### Problem
Which of the lines below hold the word "DoxyCompactItemize"? Pull each of them out.

-- Data follows --

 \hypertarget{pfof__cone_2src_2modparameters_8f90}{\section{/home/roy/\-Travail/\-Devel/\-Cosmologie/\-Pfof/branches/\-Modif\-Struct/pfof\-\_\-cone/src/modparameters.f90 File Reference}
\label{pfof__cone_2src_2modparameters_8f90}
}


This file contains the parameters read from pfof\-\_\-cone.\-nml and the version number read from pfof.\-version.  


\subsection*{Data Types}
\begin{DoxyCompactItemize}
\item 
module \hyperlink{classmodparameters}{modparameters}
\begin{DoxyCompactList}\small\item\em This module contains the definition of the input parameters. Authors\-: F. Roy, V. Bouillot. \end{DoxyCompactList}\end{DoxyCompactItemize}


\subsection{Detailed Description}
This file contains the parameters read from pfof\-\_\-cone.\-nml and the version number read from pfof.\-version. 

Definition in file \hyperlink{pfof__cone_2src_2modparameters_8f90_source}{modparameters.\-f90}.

-- Data concluded --
-- Data follows --

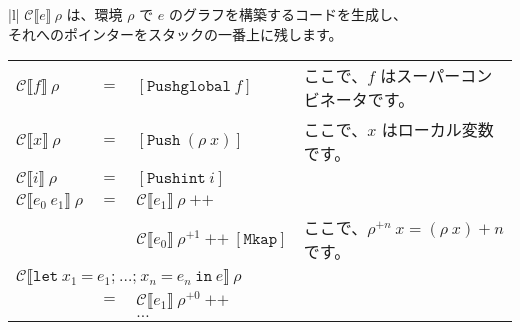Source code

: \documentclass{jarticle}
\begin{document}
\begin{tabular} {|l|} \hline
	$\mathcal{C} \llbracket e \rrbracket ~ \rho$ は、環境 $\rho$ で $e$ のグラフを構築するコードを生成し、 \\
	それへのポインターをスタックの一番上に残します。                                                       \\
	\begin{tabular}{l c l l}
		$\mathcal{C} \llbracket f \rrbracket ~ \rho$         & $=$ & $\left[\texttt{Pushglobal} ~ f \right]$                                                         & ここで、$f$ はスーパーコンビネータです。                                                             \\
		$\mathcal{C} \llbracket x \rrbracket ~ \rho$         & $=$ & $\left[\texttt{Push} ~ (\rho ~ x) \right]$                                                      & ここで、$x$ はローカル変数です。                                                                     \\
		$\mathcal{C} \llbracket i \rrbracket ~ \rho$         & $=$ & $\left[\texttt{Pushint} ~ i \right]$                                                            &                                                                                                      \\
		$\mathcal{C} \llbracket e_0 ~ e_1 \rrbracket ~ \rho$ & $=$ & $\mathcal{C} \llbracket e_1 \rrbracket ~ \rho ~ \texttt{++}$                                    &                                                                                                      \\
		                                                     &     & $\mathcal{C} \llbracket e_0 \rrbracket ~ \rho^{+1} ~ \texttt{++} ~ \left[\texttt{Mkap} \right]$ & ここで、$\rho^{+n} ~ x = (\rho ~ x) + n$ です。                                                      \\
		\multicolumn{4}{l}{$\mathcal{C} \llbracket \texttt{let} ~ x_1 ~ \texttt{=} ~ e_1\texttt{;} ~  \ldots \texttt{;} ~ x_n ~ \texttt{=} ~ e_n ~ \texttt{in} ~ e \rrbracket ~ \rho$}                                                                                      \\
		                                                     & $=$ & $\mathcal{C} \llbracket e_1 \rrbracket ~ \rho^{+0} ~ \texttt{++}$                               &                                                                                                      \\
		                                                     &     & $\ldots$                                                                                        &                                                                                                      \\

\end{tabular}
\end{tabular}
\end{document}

-- Data concluded --

### Solution to the exercise
\begin{DoxyCompactItemize}
\begin{DoxyCompactList}\small\item\em This module contains the definition of the input parameters. Authors\-: F. Roy, V. Bouillot. \end{DoxyCompactList}\end{DoxyCompactItemize}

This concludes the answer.